The leading FHIR Resource for my Patient Chart it's the "Patient Resource".

Taking as an example, the Patient Resource documentation, it provides the user with all information that the Patient Resource Bundle offers, and that was great to discover every single piece of information that I had on hands: 

https://www.hl7.org/fhir/patient.html

The information provided by my Patient Chart is: 

  • Patient List
  • Patient Details 
  • Allergy
  • Vital Signs
  • Laboratory 
  • Immunization

To get the information that I need, I made use of 4 FHIR Resources: 

As informed in the documentation, the Patient Resource is in level 3 and described as "Linking to real-world concepts in the healthcare system."

The three other I found at the next level. The description provided to this level "Record-keeping and Data Exchange for the healthcare process": 

For Patient, Allergy, and Immunization, we have specific resources for each one of them. But, for Vital Signs and Laboratory, they are all inside Observation.
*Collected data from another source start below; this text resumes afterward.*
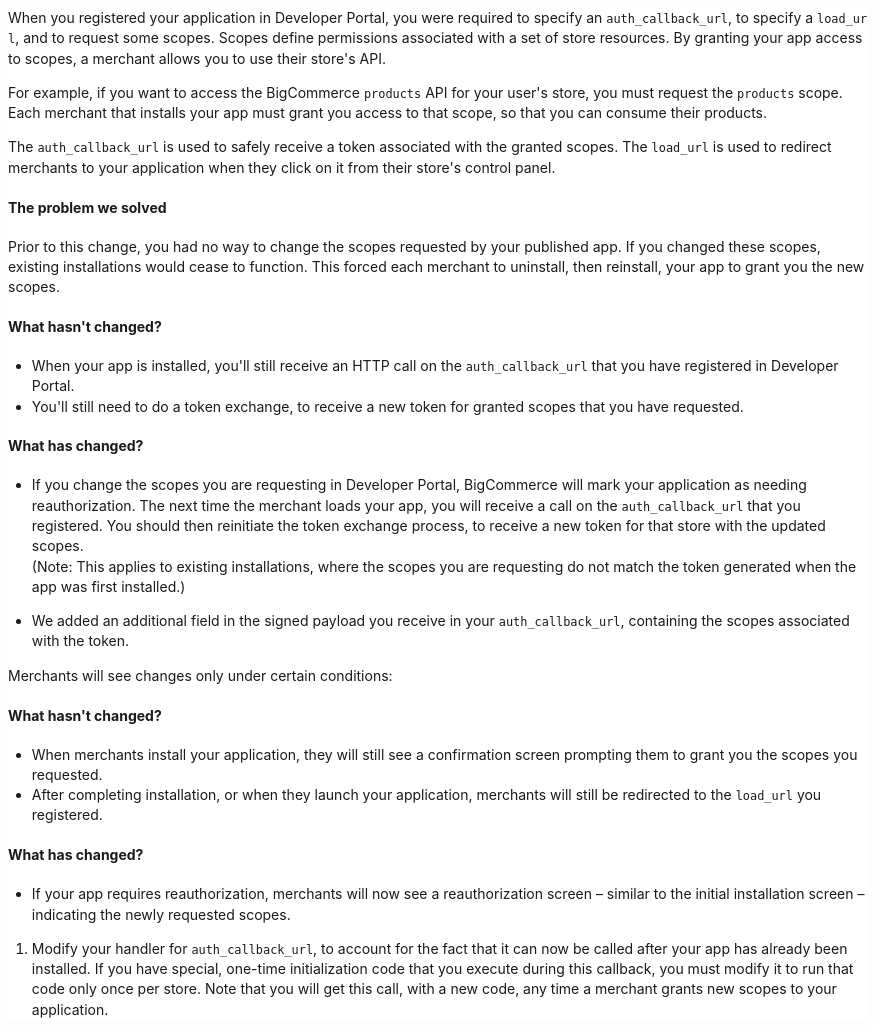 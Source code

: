 When you registered your application in Developer Portal, you were required to specify an `auth_callback_url`, to specify a `load_url`, and to request some scopes. Scopes define permissions associated with a set of store resources. By granting your app access to scopes, a merchant allows you to use their store's API.  

For example, if you want to access the BigCommerce `products` API for your user's store, you must request the `products` scope. Each merchant that installs your app must grant you access to that scope, so that you can consume their products.   

The `auth_callback_url` is used to safely receive a token associated with the granted scopes. The `load_url` is used to redirect merchants to your application when they click on it from their store's control panel.  

#### <span class="jumptarget"> The problem we solved </span>

Prior to this change, you had no way to change the scopes requested by your published app. If you changed these scopes, existing installations would cease to function. This forced each merchant to uninstall, then reinstall, your app to grant you the new scopes.  

#### <span class="jumptarget"> What hasn't changed? </span>

* When your app is installed, you'll still receive an HTTP call on the `auth_callback_url` that you have registered in Developer Portal.
* You'll still need to do a token exchange, to receive a new token for granted scopes that you have requested.

#### <span class="jumptarget"> What has changed? </span>

* If you change the scopes you are requesting in Developer Portal, BigCommerce will mark your application as needing reauthorization. The next time the merchant loads your app, you will receive a call on the `auth_callback_url` that you registered. You should then reinitiate the token exchange process, to receive a new token for that store with the updated scopes.  
(Note: This applies to existing installations, where the scopes you are requesting do not match the token generated when the app was first installed.)

* We added an additional field in the signed payload you receive in your `auth_callback_url`, containing the scopes associated with the token.

Merchants will see changes only under certain conditions:   

#### <span class="jumptarget"> What hasn't changed? </span>

* When merchants install your application, they will still see a confirmation screen prompting them to grant you the scopes you requested.
* After completing installation, or when they launch your application, merchants will still be redirected to the `load_url` you registered.

#### <span class="jumptarget"> What has changed? </span>

* If your app requires reauthorization, merchants will now see a reauthorization screen – similar to the initial installation screen – indicating the newly requested scopes.

1. Modify your handler for `auth_callback_url`, to account for the fact that it can now be called after your app has already been installed. If you have special, one-time initialization code that you execute during this callback, you must modify it to run that code only once per store. Note that you will get this call, with a new code, any time a merchant grants new scopes to your application.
How can we handle that?

Using fhir.js as demonstrated in the template created by @Guillaume Rongier , it's quite simple.

To illustrate this search in an FHIR Resouce, I'm putting this piece of code to show how I did to get the vital signs information inside the Observation Resource.

client.search({
    type: 'Observation',
    query: {
        patient: patientId,
        category: 'vital-signs',
        _sort: 'date'
    }
})

The way I achieve that it's using the category parameter.

All categories inside Observation Resource are described at  https://www.hl7.org/fhir/observation.html

  • Vital signs such as body weight, blood pressure, and temperature
  • Laboratory Data like blood glucose, or an estimated GFR
  • Imaging results like bone density or fetal measurements
  • Clinical Findings* such as abdominal tenderness
  • Device measurements such as EKG data or Pulse Oximetry data
  • Clinical assessment tools such as APGAR or a Glasgow Coma Score
  • Personal characteristics: such as eye-color
  • Social history like tobacco use, family support, or cognitive status
  • Core characteristics like pregnancy status, or a death assertion

As we could see in this article, getting information from FHIR Resources is pretty straightforward, and most of the part thanks to the very detailed documentation.

I hope that helps all developers that are having the same problems that I when I started using FHIR Resources.